En 1766, le chevalier de la Barre est accusé d’avoir commis des actes de blasphème contre la religion chrétienne. Pris au centre de rivalités locales et victime d’un règlement de compte, le jeune homme d’Abbeville est condamné à mourir dans d’atroces souffrances. Dans son combat contre l’obscurantisme religieux, le philosophe Voltaire prendra fait et cause pour la réhabilitation de la mémoire du chevalier… Intéresserons-nous à cette bien triste histoire…
Les faits
Dans la petite ville d’Abbeville, près d’Amiens, le chevalier de la Barre, issu de la noblesse provinciale, vit chez sa tante, qui l’a recueilli après la mort de ses parents. Lecteur du Dictionnaire philosophique de Voltaire, le chevalier est pétri de la philosophie des Lumières et fréquente les milieux anti-religieux et contestataires d’Abbeville. Attirés par l’interdit et le subversif, le Chevalier de la Barre et certains de ses amis sont les coupables idéaux des autorités après la découverte d’un terrible acte de sacrilège à Abbeville…
En 1766, en effet, des villageois découvrent avec effroi deux crucifix blasphémés, dont l’un recouvert d’excréments, près du cimetière d’Abbeville. Face au tollé généré par cet acte blasphématoire, qui touche en plein cÅ“ur la sensibilité religieuse de toute une communauté, les magistrats, et notamment le lieutenant de police, Mr Duval, se tournent très vite vers le petit groupe des jeunes contestataires. Duval, nourri d’un ressentiment personnel envers le Chevalier de la Barre – la cousine de ce dernier avait refusé les avances de Duval – mène une enquête à charge, recueillant des témoignages plus ou moins vérifiables. Certains villageois évoquent ainsi certaines frasques passées du chevalier de La Barre, considéré comme un dangereux athée, qui aurait à maintes reprises manifesté son rejet de la religion : refus d’ôter son chapeau au passage d’une procession religieuse, chant de chansons impies et à gloire au philosophe Voltaire…
A la suite d’une enquête rapidement menée par Duval, le tribunal d’Abbeville condamne le chevalier de la Barre à avoir la langue arrachée, à être décapité et brûlé pour  « impiété, blasphèmes, sacrilèges exécrables et abominables ».
Le chevalier de la Barre fait appel auprès du parlement de Paris. Mais ce dernier, traversé de courants politiques contradictoires et en plein guerre contre les philosophes des Lumières et les Encyclopédistes, confirme la sentence de mort du tribunal d’Abbeville. La plupart des parlementaires, certains humanistes ou encore l’évêque d’Amiens espéraient néanmoins qu’en tout dernier recours, le roi Louis XV exerce son pouvoir de grâce pour éviter au chevalier de la Barre l’exécution… Rien n’y fera.

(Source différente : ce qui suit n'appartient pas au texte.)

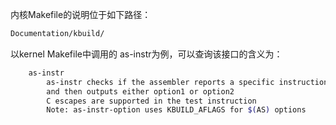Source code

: 内核Makefile的说明位于如下路径：  
```bash
Documentation/kbuild/
```
以kernel Makefile中调用的 as-instr为例，可以查询该接口的含义为：
```bash
    as-instr
        as-instr checks if the assembler reports a specific instruction
        and then outputs either option1 or option2
        C escapes are supported in the test instruction
        Note: as-instr-option uses KBUILD_AFLAGS for $(AS) options
```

Le Chevalier est effectivement exécuté, le 1er juillet 1766. Torturé le matin, il est décapité à l’épée (privilège noble) sur la place d’Abbeville et son corps brûlé, en même temps que le Dictionnaire philosophique de Voltaire. Le bourreau épargnera néanmoins au jeune homme le supplice de l’arrachage de la langue.
L’intervention de Voltaire
Alerté par le retentissement de cette affaire (les condamnations pour blasphèmes au XVIIIe siècle étaient un fait rare…), dans laquelle son nom est cité avec récurrence, le philosophe Voltaire prendra la plume, pour défendre la mémoire du chevalier de Barre, dans la lignée de ses combats contre l’intolérance religieuse et l’obscurantisme. A la même époque, Voltaire défend la famille Callas et Sirven, deux protestants victimes, eux-aussi, de l’intolérance religieuse. Des lettres sont rédigés par le philosophes dans lesquelles il dénonce l’irrégularité du procès – le délit de blasphème n’est normalement plus condamné à mort depuis 1666 –, la disproportion entre le délit et le châtiment exécuté et les nombreuses zones d’ombres qui pèsent sur l’enquête. La personnalité trouble du lieutenant Duval et les potentiels conflits d’intérêts sont pointés du doigt par le philosophe.
Il faudra attendre la Révolution française pour que le chevalier de la Barre soit réhabilité. Dans de nombreuses villes de France, des rues et des statues portent en mémoire ce tragique épisode judiciaire, comme en témoigne la statue représentant le Chevalier de la Barre, installée en face du Sacré-Cœur de Montmartre.